Dr. Rubina Peroomian Explores Literature of the Armenian Genocide

YEREVAN, Armenia – On Wednesday, April 23, 2014, the American University of Armenia (AUA) hosted Dr. Rubina Peroomian for a public lecture entitled “A Journey through the Armenian Genocide Literature,” in honor of Genocide Remembrance Day.

Dr. Peroomian, explaining the value of artistic literature surrounding the Armenian Genocide, shared, “I believe that it is in this genre of literature that one comes closer to the universal truth that is at the roots of these documents and these factual figures. It is in this kind of literature that the psychology of a nation that has gone through this psychological trauma—this exceptional traumatic experience—is reflected, is expressed. It is this kind of literature that brings us closer to the concept, to understand the inconceivable, the difficult concept of genocide. It is not possible to understand the Armenian Genocide without reading the artistic literature of it, the literary responses to the Armenian Genocide.”

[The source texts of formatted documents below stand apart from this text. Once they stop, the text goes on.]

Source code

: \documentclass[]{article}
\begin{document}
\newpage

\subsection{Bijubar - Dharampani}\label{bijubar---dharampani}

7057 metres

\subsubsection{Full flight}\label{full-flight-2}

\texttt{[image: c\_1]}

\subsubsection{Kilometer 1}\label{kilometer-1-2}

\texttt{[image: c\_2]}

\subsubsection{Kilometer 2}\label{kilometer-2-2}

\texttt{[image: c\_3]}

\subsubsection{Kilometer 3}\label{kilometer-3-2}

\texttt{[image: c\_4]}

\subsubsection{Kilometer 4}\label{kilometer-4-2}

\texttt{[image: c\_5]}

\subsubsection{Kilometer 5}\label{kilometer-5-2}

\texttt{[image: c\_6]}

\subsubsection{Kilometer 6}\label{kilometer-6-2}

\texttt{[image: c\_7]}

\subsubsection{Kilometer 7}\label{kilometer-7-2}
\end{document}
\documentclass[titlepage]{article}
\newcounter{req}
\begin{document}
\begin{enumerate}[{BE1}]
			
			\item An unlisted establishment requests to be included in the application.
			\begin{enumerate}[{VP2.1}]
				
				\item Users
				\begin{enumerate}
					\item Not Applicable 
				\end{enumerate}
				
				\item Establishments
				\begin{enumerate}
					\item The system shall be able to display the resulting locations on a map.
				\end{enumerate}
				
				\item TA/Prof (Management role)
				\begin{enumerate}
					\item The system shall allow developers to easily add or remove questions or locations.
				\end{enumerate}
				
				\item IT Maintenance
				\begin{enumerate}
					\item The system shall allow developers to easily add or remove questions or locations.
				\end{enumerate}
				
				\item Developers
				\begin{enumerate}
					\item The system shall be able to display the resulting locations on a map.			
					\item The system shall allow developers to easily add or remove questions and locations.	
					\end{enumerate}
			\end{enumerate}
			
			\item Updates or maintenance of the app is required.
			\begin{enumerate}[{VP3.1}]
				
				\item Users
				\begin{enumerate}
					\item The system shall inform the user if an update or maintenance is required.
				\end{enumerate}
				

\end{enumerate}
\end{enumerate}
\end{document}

Dr. Peroomian’s lecture examined a wide variety of Armenian Genocide literature. She compared and contrasted the literature of the Armenian and Jewish experiences, indentifying parallels and differences in their responses to trauma. She noted how subtly Soviet-Armenian literature addressed the Genocide due to censorship, and pondered on the Armenians who continued living in Turkey after the Genocide, as the Turkish-Armenian literature of the time shed little light on the situation.

She continued by exploring survivor stories, in an attempt to understand the pyschological effects of the Genocide, noting that although the explicit narrative of the Armenian Genocide is absent in their work, the effects are nonetheless present in the themes that their literature addresses and the outlook that it expresses. She also pointed out that memoir writing is a relatively recent phenomenon in Armenian Genocide literature. Therefore many survivor stories were never shared, or were not discovered until the survivors had passed away.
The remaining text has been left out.